Among the entries that follow, some lines contain the word "create". Show all of them.

Stored data entries:
:::

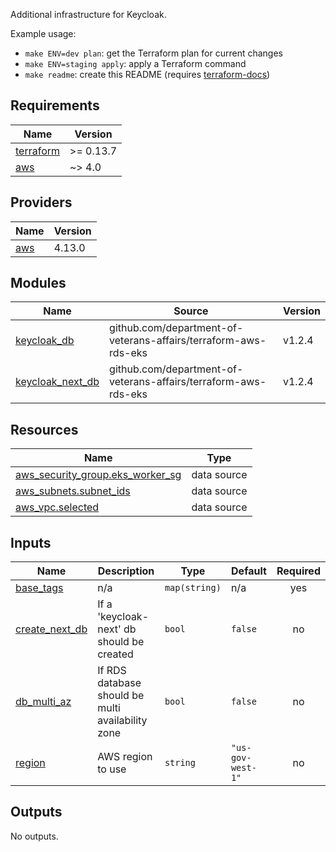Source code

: Additional infrastructure for Keycloak.

Example usage:
 - `make ENV=dev plan`: get the Terraform plan for current changes
 - `make ENV=staging apply`: apply a Terraform command
 - `make readme`: create this README (requires [terraform-docs](https://github.com/terraform-docs/terraform-docs))

## Requirements

| Name | Version |
|------|---------|
| <a name="requirement_terraform"></a> [terraform](#requirement\_terraform) | >= 0.13.7 |
| <a name="requirement_aws"></a> [aws](#requirement\_aws) | ~> 4.0 |

## Providers

| Name | Version |
|------|---------|
| <a name="provider_aws"></a> [aws](#provider\_aws) | 4.13.0 |

## Modules

| Name | Source | Version |
|------|--------|---------|
| <a name="module_keycloak_db"></a> [keycloak\_db](#module\_keycloak\_db) | github.com/department-of-veterans-affairs/terraform-aws-rds-eks | v1.2.4 |
| <a name="module_keycloak_next_db"></a> [keycloak\_next\_db](#module\_keycloak\_next\_db) | github.com/department-of-veterans-affairs/terraform-aws-rds-eks | v1.2.4 |

## Resources

| Name | Type |
|------|------|
| [aws_security_group.eks_worker_sg](https://registry.terraform.io/providers/hashicorp/aws/latest/docs/data-sources/security_group) | data source |
| [aws_subnets.subnet_ids](https://registry.terraform.io/providers/hashicorp/aws/latest/docs/data-sources/subnets) | data source |
| [aws_vpc.selected](https://registry.terraform.io/providers/hashicorp/aws/latest/docs/data-sources/vpc) | data source |

## Inputs

| Name | Description | Type | Default | Required |
|------|-------------|------|---------|:--------:|
| <a name="input_base_tags"></a> [base\_tags](#input\_base\_tags) | n/a | `map(string)` | n/a | yes |
| <a name="input_create_next_db"></a> [create\_next\_db](#input\_create\_next\_db) | If a 'keycloak-next' db should be created | `bool` | `false` | no |
| <a name="input_db_multi_az"></a> [db\_multi\_az](#input\_db\_multi\_az) | If RDS database should be multi availability zone | `bool` | `false` | no |
| <a name="input_region"></a> [region](#input\_region) | AWS region to use | `string` | `"us-gov-west-1"` | no |

## Outputs

No outputs.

:::

◆ **TASK OUTPUT**:
 - `make readme`: create this README (requires [terraform-docs](https://github.com/terraform-docs/terraform-docs))
| <a name="input_create_next_db"></a> [create\_next\_db](#input\_create\_next\_db) | If a 'keycloak-next' db should be created | `bool` | `false` | no |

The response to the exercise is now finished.